「北朝鮮帰国者の生命と人権を守る会」を笑おう(2019年6/24日分:黒坂真の巻)

黒坂真リツイート
・古是三春*1・ゴスロギ
‏ 「北朝鮮に取材に行く」というのは、批判的なジャーナリストには不可能なんです。

 勘の鋭い方は、すぐに気づいたでしょうが、何のことかと言えば
家族と生き別れ北朝鮮で暮らす「残留日本人女性」その哀しき人生(伊藤 孝司) | 現代ビジネス | 講談社(1/3)*2
ジャーナリストが訪朝して感じた「閉ざされた国」北朝鮮のリアル(立岩 陽一郎) | 現代ビジネス | 講談社(1/4)
スマホが普及した「平和な独裁帝国」北朝鮮で忘れられていく日本(立岩 陽一郎) | 現代ビジネス | 講談社(1/4)
経済制裁下の北朝鮮が、それでも「経済成長」を続けられる理由(伊藤 孝司) | 現代ビジネス | 講談社(1/6)
など訪朝取材してるライター(伊藤孝司氏*3、立岩陽一郎氏*4)に対する「北朝鮮シンパ」呼ばわりというくだらない話です(もちろんそうしたライターは伊藤氏、立岩氏だけではありませんが)。
 当然ながら、伊藤氏、立岩氏の記事を掲載した現代ビジネス(講談社)や伊藤氏の著書を出版した岩波書店もウヨ連中的には「北朝鮮シンパ」なんでしょう。
 そしてウヨ連中的には

小倉紀蔵*5編『新聞・テレビが伝えなかった北朝鮮』(2012年)を出版した角川書店
ファンキー末吉*6平壌6月9日高等中学校・軽音楽部 北朝鮮ロックプロジェクト』(2012年)を出版した集英社インターナショナル

北朝鮮シンパなんでしょう(勿論、小倉氏や末吉氏も北朝鮮シンパ扱いでしょう)。
 まあ伊藤氏、立岩氏、小倉氏、末吉氏が「黒坂と類友」のような「病的なアンチ北朝鮮」でないことは確かですが。

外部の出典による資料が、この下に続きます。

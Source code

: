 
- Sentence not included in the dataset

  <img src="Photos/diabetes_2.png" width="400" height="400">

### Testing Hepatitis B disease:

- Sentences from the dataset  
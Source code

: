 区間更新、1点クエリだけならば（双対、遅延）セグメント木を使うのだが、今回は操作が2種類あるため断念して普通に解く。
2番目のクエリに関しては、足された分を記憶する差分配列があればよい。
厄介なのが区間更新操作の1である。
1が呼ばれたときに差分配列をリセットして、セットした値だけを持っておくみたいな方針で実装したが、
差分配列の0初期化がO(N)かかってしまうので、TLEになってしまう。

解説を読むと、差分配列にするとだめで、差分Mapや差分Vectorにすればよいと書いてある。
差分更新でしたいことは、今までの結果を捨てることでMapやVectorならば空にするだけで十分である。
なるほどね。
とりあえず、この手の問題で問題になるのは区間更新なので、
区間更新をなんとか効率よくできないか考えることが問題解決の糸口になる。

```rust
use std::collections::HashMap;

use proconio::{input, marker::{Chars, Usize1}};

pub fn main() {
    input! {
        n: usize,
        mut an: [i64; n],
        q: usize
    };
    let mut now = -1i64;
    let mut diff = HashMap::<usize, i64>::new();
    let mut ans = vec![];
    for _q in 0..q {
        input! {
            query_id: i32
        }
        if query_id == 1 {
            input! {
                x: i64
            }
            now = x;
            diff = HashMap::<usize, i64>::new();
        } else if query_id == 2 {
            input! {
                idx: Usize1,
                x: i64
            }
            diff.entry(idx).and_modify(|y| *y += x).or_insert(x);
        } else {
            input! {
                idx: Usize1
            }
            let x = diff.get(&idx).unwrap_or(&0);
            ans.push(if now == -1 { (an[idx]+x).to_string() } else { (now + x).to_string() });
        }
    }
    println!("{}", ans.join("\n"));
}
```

とはいえそのレベルでも黒坂らにとっては「北朝鮮シンパ」なんでしょう。おそらく田中均*7蓮池透*8、和田春樹氏*9、あるいは小生やid:Bill_McCreary氏なども北朝鮮シンパ扱いでしょう。
 「左派の岩波書店はともかく*10」そうした政治性などない角川書店講談社集英社北朝鮮シンパだなんていったら正気を疑われますが、そういう常識は黒坂らには期待できないわけです(ちなみに「朝鮮学校無償化除外反対」「太陽政策支持」と俺がブログ記事に書いただけで俺のことを北朝鮮シンパ呼ばわりした野原燐なる御仁も「北朝鮮シンパ認定」においては黒坂らと同レベルなのだろうと思います。たぶん野原的には伊藤氏も立岩氏も北朝鮮シンパじゃないか?)。
 それにしても内容に関係なく「訪朝取材しただけで北朝鮮シンパ扱い」とは吹き出しました。その理屈だと、「北朝鮮に限らず」独裁国家の取材は「取材しない」か、「密入国者として処罰されるリスクを覚悟して、密入国して取材」しかないんでしょうか?。当たり前ですがそんなことはないわけです。
 まあ、独裁国家では取材が難しいことは確かですが、そこが「記者の腕の見せ所」でしょう。まあ、確かに無能な人間では「反発買って、取材拒否になる」か、「相手の言い分をただ垂れ流す*11」かという「極端な結果」になるでしょうが。
 というか「独裁国家と同一視は出来ませんが」、取材なんて皆同じでしょう。
 取材先(国、自治体でアレ、企業その他の民間団体でアレ、個人であれ)が「どんな都合の悪いことでも自由に取材させてくれる」なんてあるわけもない。「いわゆる番記者が政治家に取り込まれる」とか「記者クラブが役所批判が出来ない」とかいうのはそういうことです。
 「北朝鮮以外の取材なら、取材先から恫喝されることも、買収されることもない」なんて話はない。
 しかし「訪朝取材する奴は北朝鮮シンパ」で片付けて一丁上がりとは随分とお手軽なもんです。そんなことするのではなく「事実に基づいて伊藤氏や立岩氏などを批判すればいい」でしょうが、まあ、黒坂と類友にはそんな能力はないわけです。
 さてせっかくなので、伊藤氏の最近の記事経済制裁下の北朝鮮が、それでも「経済成長」を続けられる理由(伊藤 孝司) | 現代ビジネス | 講談社(1/6)を紹介しておきます。内容的には立岩氏の記事(北朝鮮はもちろん「制裁の影響ゼロではない」ものの、中露の支援や『北朝鮮自身の改革開放の努力』もあって、即時崩壊論者*12が言うほど苦境にはない。むしろ10年前、20年前に比べれば遅い歩みであっても一定の経済成長をしているように思われる)とかなりかぶるように思います。立岩記事については今日の朝鮮・韓国ニュース(2019年6月16日分) - bogus-simotukareのブログで既に紹介したので拙記事をお読み頂ければ幸いです。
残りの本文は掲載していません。